Our weight matching and straight-through estimator methods solve for an alignment across all layers jointly. In contrast, Singh & Jaggi (2020) executes greedy, single-pass matching looking only at weight information from the immediately previous layer when selecting permutations. Singh & Jaggi (2020) suggests jointly solving for alignments as an avenue for future work.

The wts method of Singh & Jaggi (2020) is not run on models including bias terms, skip connections, or normalization layers. In contrast, our Algorithm 1 works with models of nearly arbitrary architecture.

Our weight matching method (Algorithm 1) outperforms the wts method of Singh & Jaggi (2020). See Appendix A.7 for more information.

Singh & Jaggi (2020) introduces a method for merging multiple models simultaneously, but only demonstrates results on at most 8 models at a time and performs continued training after merging. In contrast, our Algorithm 3 has been shown to work with as many as 32 models at a time and does not require continued training after merging. Our analysis of the calibration of the resulting merged models has no parallel in Singh & Jaggi (2020).

Relationship with Entezari et al. (2021). Entezari et al. (2021) introduces the single-basin conjecture and provides the following evidence towards it:

Entezari et al. (2021) provides a statistical test which fails to detect a difference in barrier statistics between independently trained models and random permutations of the same model (Fig. 5 of Entezari et al. (2021)). Our work provides stronger support for the conjecture in that we give methods that can directly unscramble these permutations, proving that LMC can be found (Figures 4 and 5). Entezari et al. (2021) s experimental protocol does not provide evidence for linear mode connectivity. Rather, their experimental results suggest that barriers resulting from independent training look like the barriers resulting from random permutations. But this result is consistent with a world in which all solutions have barriers between them both between members of the same permutation equivalence class and between solutions in separate equivalence classes! In other words, there may still exist multiple equivalence classes of solutions. In contrast, we provide concrete evidence for a single-basin theory by developing algorithms that directly place independent solutions into the same basin (Figure 1).

Although Entezari et al. (2021) s conjecture is an important intellectual ancestor to our work, their demonstration of linear mode connectivity is limited to a single hidden-layer MLP on MNIST (Fig. 2 of Entezari et al. (2021)).
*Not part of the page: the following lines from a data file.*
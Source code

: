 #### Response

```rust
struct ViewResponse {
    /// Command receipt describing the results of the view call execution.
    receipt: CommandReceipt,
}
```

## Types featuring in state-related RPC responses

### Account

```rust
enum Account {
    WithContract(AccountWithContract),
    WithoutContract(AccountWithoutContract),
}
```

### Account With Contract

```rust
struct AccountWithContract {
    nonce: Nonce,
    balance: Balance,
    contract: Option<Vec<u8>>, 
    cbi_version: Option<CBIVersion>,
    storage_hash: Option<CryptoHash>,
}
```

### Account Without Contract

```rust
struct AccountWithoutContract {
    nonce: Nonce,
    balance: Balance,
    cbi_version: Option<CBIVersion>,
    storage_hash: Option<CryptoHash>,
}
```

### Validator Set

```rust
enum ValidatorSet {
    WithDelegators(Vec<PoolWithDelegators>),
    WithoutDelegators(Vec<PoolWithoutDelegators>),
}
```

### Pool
However, this result for single hiddenlayer MLP models is preceded by Freeman & Bruna (2017); Uriot & Izzo (2020). On the other hand, we focus on larger models and datasets that are more closely aligned with models used in practice at the time of writing.

Entezari et al. (2021) proposes a simulated annealing algorithm that yields modest reductions in barrier between independently trained models, yet requires multiple days to run. On the other hand, our weight matching algorithm (Algorithm 1) completely removes barriers between models for more challenging models and datasets (Figures 2 and 5), and runs in seconds (Appendix A.5). Moreover, our weight matching method does not require access to the training data, enabling its potential application in domains like federated learning and distributed training.
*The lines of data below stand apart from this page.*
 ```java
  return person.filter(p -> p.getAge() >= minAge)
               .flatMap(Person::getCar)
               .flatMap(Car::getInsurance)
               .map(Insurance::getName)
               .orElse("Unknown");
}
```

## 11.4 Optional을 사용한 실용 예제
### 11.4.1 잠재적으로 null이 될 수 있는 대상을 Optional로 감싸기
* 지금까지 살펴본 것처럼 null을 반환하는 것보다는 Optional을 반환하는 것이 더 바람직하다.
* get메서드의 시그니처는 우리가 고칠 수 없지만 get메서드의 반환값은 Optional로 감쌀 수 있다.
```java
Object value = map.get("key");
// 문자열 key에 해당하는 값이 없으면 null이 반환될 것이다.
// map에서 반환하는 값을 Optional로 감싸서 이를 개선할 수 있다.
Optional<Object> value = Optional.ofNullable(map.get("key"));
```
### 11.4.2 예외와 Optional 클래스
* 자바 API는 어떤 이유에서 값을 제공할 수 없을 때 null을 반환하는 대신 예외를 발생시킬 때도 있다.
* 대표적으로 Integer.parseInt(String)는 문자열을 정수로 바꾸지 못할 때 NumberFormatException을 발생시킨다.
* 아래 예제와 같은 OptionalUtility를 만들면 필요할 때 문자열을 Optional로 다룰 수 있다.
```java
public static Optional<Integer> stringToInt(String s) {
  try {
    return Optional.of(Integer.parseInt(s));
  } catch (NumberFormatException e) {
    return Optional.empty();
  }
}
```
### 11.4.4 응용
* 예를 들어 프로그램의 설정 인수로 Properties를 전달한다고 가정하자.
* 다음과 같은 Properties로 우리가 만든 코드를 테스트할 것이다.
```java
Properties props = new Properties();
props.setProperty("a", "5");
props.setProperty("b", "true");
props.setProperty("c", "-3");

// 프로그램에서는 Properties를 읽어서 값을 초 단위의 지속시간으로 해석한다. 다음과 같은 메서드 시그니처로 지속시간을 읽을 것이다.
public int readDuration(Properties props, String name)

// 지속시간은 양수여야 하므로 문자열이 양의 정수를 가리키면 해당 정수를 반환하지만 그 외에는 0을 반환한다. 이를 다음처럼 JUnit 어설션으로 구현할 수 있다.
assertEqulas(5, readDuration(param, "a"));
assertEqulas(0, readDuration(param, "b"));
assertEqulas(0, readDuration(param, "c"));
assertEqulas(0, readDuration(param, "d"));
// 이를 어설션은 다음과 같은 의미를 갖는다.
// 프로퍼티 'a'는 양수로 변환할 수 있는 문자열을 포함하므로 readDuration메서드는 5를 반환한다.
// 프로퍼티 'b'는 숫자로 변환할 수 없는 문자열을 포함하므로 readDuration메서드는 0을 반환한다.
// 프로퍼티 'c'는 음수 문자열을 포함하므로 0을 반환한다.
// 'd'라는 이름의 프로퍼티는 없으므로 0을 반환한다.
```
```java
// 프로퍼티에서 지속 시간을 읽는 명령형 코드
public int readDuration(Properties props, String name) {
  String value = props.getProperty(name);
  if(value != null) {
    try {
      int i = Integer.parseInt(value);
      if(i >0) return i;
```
In short, the work of Entezari et al. (2021) first proposed the single-basin conjecture. Our work is the first (to the best of our knowledge) to demonstrate that linear mode connectivity can be achieved between large models independently trained on challenging datasets.

Differentiating through permutations. Akin to differentiable permutation learning, many prior works have studied differentiable sorting (Grover et al., 2019; Prillo & Eisenschlos, 2020; Cuturi et al., 2019; Petersen et al., 2022; 2021; Mena et al., 2018). Blondel et al. (2020) studied differentiable sorting and ranking with asymptotics that correspond to their non-differentiable versions. Fogel et al. (2015) explored recovering the linear orderings of items based on pairwise information, another form of permutation optimization. Bengio et al. (2013) introduced the straight-through estimator for differentiating through discrete projections that we utilize in Section 3.3.

Published as a conference paper at ICLR 2023

A.3 EXPERIMENTAL DETAILS

A.3.1 MULTI-LAYER PERCEPTRON MODELS

In these experiments we utilized networks with 3 hidden layers of 512 units each. Re LU activations were used between layers and no normalization was performed. Optimization was done with Adam and a learning rate of 1e 3.

A.3.2 VGG-16 AND RESNET MODELS ON CIFAR DATASETS

We utilized the VGG-16 architecture of Simonyan & Zisserman (2015) with the exception that we used Layer Norm normalization in place of Batch Norm. Similarly we used the Res Net20 architecture of He et al. (2016) but with Layer Norms in place of Batch Norms.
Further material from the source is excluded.